[[ Supplied data open ]]
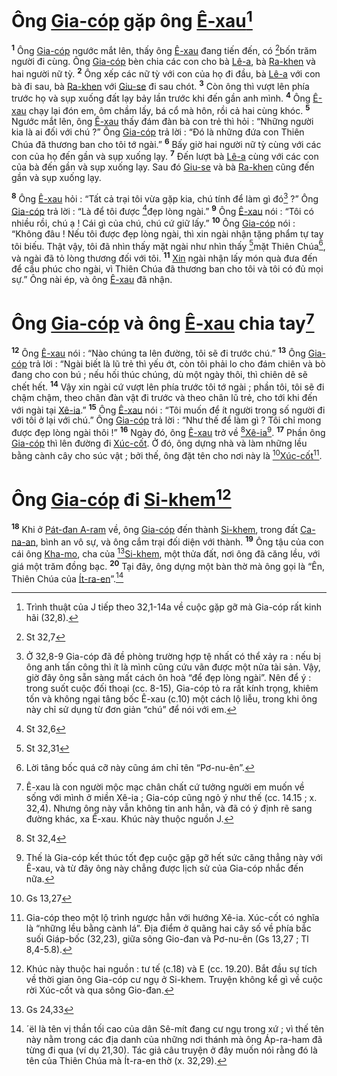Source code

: # Ông [Gia-cóp]() gặp ông [Ê-xau]()[^1-54622363-53f5-44ff-8542-2bac53386c33]

<sup><b>1</b></sup> Ông [Gia-cóp]() ngước mắt lên, thấy ông [Ê-xau]() đang tiến đến, có [^1@-54622363-53f5-44ff-8542-2bac53386c33]bốn trăm người đi cùng. Ông [Gia-cóp]() bèn chia các con cho bà [Lê-a](), bà [Ra-khen]() và hai người nữ tỳ. <sup><b>2</b></sup> Ông xếp các nữ tỳ với con của họ đi đầu, bà [Lê-a]() với con bà đi sau, bà [Ra-khen]() với [Giu-se]() đi sau chót. <sup><b>3</b></sup> Còn ông thì vượt lên phía trước họ và sụp xuống đất lạy bảy lần trước khi đến gần anh mình. <sup><b>4</b></sup> Ông [Ê-xau]() chạy lại đón em, ôm chầm lấy, bá cổ mà hôn, rồi cả hai cùng khóc. <sup><b>5</b></sup> Ngước mắt lên, ông [Ê-xau]() thấy đám đàn bà con trẻ thì hỏi : “Những người kia là ai đối với chú ?” Ông [Gia-cóp]() trả lời : “Đó là những đứa con Thiên Chúa đã thương ban cho tôi tớ ngài.” <sup><b>6</b></sup> Bấy giờ hai người nữ tỳ cùng với các con của họ đến gần và sụp xuống lạy. <sup><b>7</b></sup> Đến lượt bà [Lê-a]() cùng với các con của bà đến gần và sụp xuống lạy. Sau đó [Giu-se]() và bà [Ra-khen]() cũng đến gần và sụp xuống lạy.

<sup><b>8</b></sup> Ông [Ê-xau]() hỏi : “Tất cả trại tôi vừa gặp kia, chú tính để làm gì đó[^2-54622363-53f5-44ff-8542-2bac53386c33] ?” Ông [Gia-cóp]() trả lời : “Là để tôi được [^2@-54622363-53f5-44ff-8542-2bac53386c33]đẹp lòng ngài.” <sup><b>9</b></sup> Ông [Ê-xau]() nói : “Tôi có nhiều rồi, chú ạ ! Cái gì của chú, chú cứ giữ lấy.” <sup><b>10</b></sup> Ông [Gia-cóp]() nói : “Không đâu ! Nếu tôi được đẹp lòng ngài, thì xin ngài nhận tặng phẩm tự tay tôi biếu. Thật vậy, tôi đã nhìn thấy mặt ngài như nhìn thấy [^3@-54622363-53f5-44ff-8542-2bac53386c33]mặt Thiên Chúa[^3-54622363-53f5-44ff-8542-2bac53386c33], và ngài đã tỏ lòng thương đối với tôi. <sup><b>11</b></sup> [Xin]() ngài nhận lấy món quà đưa đến để cầu phúc cho ngài, vì Thiên Chúa đã thương ban cho tôi và tôi có đủ mọi sự.” Ông nài ép, và ông [Ê-xau]() đã nhận.

# Ông [Gia-cóp]() và ông [Ê-xau]() chia tay[^4-54622363-53f5-44ff-8542-2bac53386c33]

<sup><b>12</b></sup> Ông [Ê-xau]() nói : “Nào chúng ta lên đường, tôi sẽ đi trước chú.” <sup><b>13</b></sup> Ông [Gia-cóp]() trả lời : “Ngài biết là lũ trẻ thì yếu ớt, còn tôi phải lo cho đám chiên và bò đang cho con bú ; nếu hối thúc chúng, dù một ngày thôi, thì chiên dê sẽ chết hết. <sup><b>14</b></sup> Vậy xin ngài cứ vượt lên phía trước tôi tớ ngài ; phần tôi, tôi sẽ đi chậm chậm, theo chân đàn vật đi trước và theo chân lũ trẻ, cho tới khi đến với ngài tại [Xê-ia]().” <sup><b>15</b></sup> Ông [Ê-xau]() nói : “Tôi muốn để ít người trong số người đi với tôi ở lại với chú.” Ông [Gia-cóp]() trả lời : “Như thế để làm gì ? Tôi chỉ mong được đẹp lòng ngài thôi !” <sup><b>16</b></sup> Ngày đó, ông [Ê-xau]() trở về [^4@-54622363-53f5-44ff-8542-2bac53386c33][Xê-ia]()[^5-54622363-53f5-44ff-8542-2bac53386c33]. <sup><b>17</b></sup> Phần ông [Gia-cóp]() thì lên đường đi [Xúc-cốt](). Ở đó, ông dựng nhà và làm những lều bằng cành cây cho súc vật ; bởi thế, ông đặt tên cho nơi này là [^5@-54622363-53f5-44ff-8542-2bac53386c33][Xúc-cốt]()[^6-54622363-53f5-44ff-8542-2bac53386c33].

# Ông [Gia-cóp]() đi [Si-khem]()[^7-54622363-53f5-44ff-8542-2bac53386c33]

<sup><b>18</b></sup> Khi ở [Pát-đan A-ram]() về, ông [Gia-cóp]() đến thành [Si-khem](), trong đất [Ca-na-an](), bình an vô sự, và ông cắm trại đối diện với thành. <sup><b>19</b></sup> Ông tậu của con cái ông [Kha-mo](), cha của [^6@-54622363-53f5-44ff-8542-2bac53386c33][Si-khem](), một thửa đất, nơi ông đã căng lều, với giá một trăm đồng bạc. <sup><b>20</b></sup> Tại đây, ông dựng một bàn thờ mà ông gọi là “Ên, Thiên Chúa của [Ít-ra-en]()”.[^8-54622363-53f5-44ff-8542-2bac53386c33]

[^1-54622363-53f5-44ff-8542-2bac53386c33]: Trình thuật của J tiếp theo 32,1-14a về cuộc gặp gỡ mà Gia-cóp rất kinh hãi (32,8).

[^2-54622363-53f5-44ff-8542-2bac53386c33]: Ở 32,8-9 Gia-cóp đã đề phòng trường hợp tệ nhất có thể xảy ra : nếu bị ông anh tấn công thì ít là mình cũng cứu vãn được một nửa tài sản. Vậy, giờ đây ông sẵn sàng mất cách ôn hoà “để đẹp lòng ngài”. Nên để ý : trong suốt cuộc đối thoại (cc. 8-15), Gia-cóp tỏ ra rất kính trọng, khiêm tốn và không ngại tâng bốc Ê-xau (c.10) một cách lộ liễu, trong khi ông này chỉ sử dụng từ đơn giản “chú” để nói với em.

[^3-54622363-53f5-44ff-8542-2bac53386c33]: Lời tâng bốc quá cỡ này cũng ám chỉ tên “Pơ-nu-ên”.

[^4-54622363-53f5-44ff-8542-2bac53386c33]: Ê-xau là con người mộc mạc chân chất cứ tưởng người em muốn về sống với mình ở miền Xê-ia ; Gia-cóp cũng ngỏ ý như thế (cc. 14.15 ; x. 32,4). Nhưng ông này vẫn không tin anh hẳn, và đã có ý định rẽ sang đường khác, xa Ê-xau. Khúc này thuộc nguồn J.

[^5-54622363-53f5-44ff-8542-2bac53386c33]: Thế là Gia-cóp kết thúc tốt đẹp cuộc gặp gỡ hết sức căng thẳng này với Ê-xau, và từ đây ông này chẳng được lịch sử của Gia-cóp nhắc đến nữa.

[^6-54622363-53f5-44ff-8542-2bac53386c33]: Gia-cóp theo một lộ trình ngược hẳn với hướng Xê-ia. Xúc-cốt có nghĩa là “những lều bằng cành lá”. Địa điểm ở quãng hai cây số về phía bắc suối Giáp-bốc (32,23), giữa sông Gio-đan và Pơ-nu-ên (Gs 13,27 ; Tl 8,4-5.8).

[^7-54622363-53f5-44ff-8542-2bac53386c33]: Khúc này thuộc hai nguồn : tư tế (c.18) và E (cc. 19.20). Bắt đầu sự tích về thời gian ông Gia-cóp cư ngụ ở Si-khem. Truyện không kể gì về cuộc rời Xúc-cốt và qua sông Gio-đan.

[^8-54622363-53f5-44ff-8542-2bac53386c33]: ´ël là tên vị thần tối cao của dân Sê-mít đang cư ngụ trong xứ ; vì thế tên này nằm trong các địa danh của những nơi thánh mà ông Áp-ra-ham đã từng đi qua (ví dụ 21,30). Tác giả câu truyện ở đây muốn nói rằng đó là tên của Thiên Chúa mà Ít-ra-en thờ (x. 32,29).

[^1@-54622363-53f5-44ff-8542-2bac53386c33]: St 32,7

[^2@-54622363-53f5-44ff-8542-2bac53386c33]: St 32,6

[^3@-54622363-53f5-44ff-8542-2bac53386c33]: St 32,31

[^4@-54622363-53f5-44ff-8542-2bac53386c33]: St 32,4

[^5@-54622363-53f5-44ff-8542-2bac53386c33]: Gs 13,27

[^6@-54622363-53f5-44ff-8542-2bac53386c33]: Gs 24,33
[[ Supplied data closed ]]
Assignment: Output only the lines from the start of the data through the line that holds "gặp ông [Ê-xau]()[^1-54622363-53f5-44ff-8542-2bac53386c33]". Keep them exact and leave the pictures out.

Solved problem:
Source code

: # Ông [Gia-cóp]() gặp ông [Ê-xau]()[^1-54622363-53f5-44ff-8542-2bac53386c33]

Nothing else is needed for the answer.